**Work request**
Scan the material for the word "exceto", and copy each line where it shows up.

**Source records**
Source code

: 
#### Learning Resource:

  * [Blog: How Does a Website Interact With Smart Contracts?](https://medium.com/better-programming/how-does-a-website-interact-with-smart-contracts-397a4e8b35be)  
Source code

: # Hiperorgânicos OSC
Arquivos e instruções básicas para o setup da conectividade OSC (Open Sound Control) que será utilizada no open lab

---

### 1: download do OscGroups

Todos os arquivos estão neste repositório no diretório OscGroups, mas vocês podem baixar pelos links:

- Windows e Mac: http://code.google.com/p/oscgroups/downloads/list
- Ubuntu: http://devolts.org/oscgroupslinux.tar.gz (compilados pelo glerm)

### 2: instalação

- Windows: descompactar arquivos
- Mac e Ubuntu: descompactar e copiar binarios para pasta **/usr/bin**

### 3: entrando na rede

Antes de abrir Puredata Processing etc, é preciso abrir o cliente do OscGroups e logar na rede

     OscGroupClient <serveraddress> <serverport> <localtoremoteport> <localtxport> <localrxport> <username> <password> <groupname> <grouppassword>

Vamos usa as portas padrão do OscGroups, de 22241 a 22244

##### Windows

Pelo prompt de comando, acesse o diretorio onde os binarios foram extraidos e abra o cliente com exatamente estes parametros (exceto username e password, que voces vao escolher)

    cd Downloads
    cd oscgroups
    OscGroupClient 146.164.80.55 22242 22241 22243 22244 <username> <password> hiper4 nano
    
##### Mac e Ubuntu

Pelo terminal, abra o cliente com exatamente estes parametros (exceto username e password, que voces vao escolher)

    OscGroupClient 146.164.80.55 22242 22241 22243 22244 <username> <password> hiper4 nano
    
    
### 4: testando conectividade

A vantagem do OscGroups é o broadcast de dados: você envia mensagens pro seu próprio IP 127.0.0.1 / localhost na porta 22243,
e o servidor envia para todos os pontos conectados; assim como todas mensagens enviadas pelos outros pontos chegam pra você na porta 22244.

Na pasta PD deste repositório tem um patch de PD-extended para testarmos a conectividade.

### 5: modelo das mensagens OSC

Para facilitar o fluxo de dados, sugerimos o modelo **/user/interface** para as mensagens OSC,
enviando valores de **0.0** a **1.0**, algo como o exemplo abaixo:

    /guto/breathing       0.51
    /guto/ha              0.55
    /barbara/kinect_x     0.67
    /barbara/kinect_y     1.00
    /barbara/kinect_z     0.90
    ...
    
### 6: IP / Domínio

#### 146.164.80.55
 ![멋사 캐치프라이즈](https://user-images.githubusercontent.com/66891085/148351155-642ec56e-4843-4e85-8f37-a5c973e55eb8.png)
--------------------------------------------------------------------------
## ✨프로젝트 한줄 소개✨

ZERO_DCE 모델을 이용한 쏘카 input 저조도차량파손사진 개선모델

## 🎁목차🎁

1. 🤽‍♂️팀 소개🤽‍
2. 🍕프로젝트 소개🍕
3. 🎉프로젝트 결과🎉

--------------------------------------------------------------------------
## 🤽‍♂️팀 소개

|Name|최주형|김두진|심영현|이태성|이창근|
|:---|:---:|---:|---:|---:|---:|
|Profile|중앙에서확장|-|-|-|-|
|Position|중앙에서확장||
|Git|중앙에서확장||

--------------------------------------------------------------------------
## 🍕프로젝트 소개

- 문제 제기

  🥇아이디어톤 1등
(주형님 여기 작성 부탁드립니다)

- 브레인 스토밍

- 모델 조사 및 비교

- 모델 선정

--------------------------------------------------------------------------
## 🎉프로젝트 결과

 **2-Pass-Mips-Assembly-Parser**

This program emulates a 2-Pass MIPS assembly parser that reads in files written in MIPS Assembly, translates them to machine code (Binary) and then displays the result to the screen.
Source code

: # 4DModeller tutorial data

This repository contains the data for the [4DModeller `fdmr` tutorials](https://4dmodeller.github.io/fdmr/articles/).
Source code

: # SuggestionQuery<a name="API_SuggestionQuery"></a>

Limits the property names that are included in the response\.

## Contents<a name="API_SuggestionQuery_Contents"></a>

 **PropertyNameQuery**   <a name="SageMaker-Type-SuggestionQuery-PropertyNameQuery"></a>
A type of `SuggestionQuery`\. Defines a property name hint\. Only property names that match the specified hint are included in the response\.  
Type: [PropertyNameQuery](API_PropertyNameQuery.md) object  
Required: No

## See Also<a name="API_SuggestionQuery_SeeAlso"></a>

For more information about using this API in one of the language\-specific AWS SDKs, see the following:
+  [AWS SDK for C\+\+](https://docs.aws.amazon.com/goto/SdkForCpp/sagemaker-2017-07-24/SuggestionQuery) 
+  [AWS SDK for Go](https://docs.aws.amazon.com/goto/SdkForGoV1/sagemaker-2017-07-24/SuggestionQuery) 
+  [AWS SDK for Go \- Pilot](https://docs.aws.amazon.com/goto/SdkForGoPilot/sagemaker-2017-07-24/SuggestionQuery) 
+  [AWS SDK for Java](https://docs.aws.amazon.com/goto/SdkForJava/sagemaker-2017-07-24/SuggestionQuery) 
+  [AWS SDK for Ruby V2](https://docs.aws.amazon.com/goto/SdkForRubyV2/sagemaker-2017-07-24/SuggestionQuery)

**Written answer**
Pelo prompt de comando, acesse o diretorio onde os binarios foram extraidos e abra o cliente com exatamente estes parametros (exceto username e password, que voces vao escolher)
Pelo terminal, abra o cliente com exatamente estes parametros (exceto username e password, que voces vao escolher)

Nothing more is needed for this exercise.